Collected data:
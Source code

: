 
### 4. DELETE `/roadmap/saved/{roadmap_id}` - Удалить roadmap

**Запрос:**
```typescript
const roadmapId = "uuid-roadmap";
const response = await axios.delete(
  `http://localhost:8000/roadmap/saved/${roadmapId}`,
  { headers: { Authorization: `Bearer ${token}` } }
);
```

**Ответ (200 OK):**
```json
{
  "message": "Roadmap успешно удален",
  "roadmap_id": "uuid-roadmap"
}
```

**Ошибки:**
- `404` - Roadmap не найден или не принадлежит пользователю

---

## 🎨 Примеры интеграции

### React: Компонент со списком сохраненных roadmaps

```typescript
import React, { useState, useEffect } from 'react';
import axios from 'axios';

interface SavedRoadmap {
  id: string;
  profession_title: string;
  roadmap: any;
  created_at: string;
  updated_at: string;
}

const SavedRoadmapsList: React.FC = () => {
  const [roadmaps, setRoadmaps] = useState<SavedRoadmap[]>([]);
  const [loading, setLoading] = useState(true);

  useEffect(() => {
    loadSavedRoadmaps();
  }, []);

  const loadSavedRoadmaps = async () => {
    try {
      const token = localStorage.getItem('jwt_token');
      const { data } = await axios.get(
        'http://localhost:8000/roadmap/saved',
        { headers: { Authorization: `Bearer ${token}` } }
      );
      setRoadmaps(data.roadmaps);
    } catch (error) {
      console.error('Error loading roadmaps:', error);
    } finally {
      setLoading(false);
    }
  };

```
* * *
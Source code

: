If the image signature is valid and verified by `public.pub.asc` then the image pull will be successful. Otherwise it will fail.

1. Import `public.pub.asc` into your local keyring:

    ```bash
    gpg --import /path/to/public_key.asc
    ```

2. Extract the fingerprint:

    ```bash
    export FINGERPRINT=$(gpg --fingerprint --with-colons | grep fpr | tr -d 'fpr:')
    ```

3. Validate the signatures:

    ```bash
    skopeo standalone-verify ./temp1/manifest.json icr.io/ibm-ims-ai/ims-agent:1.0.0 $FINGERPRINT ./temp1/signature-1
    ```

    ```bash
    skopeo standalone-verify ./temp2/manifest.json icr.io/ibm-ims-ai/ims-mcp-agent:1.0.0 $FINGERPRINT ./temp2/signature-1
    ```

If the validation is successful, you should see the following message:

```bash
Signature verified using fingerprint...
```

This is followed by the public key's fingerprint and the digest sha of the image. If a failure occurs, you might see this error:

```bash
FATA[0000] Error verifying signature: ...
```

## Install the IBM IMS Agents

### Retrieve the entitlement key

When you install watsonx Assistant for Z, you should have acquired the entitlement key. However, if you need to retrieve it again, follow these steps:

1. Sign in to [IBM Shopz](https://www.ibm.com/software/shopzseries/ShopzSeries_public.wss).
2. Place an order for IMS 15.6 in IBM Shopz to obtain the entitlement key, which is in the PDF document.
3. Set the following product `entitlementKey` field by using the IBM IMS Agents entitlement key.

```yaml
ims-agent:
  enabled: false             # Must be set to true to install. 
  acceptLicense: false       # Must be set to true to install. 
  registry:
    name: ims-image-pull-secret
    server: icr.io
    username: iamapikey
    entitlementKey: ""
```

### Exercise directions
Reply with the number of lines in the preceding entries that contain "pull", and no other words.

### Reply
2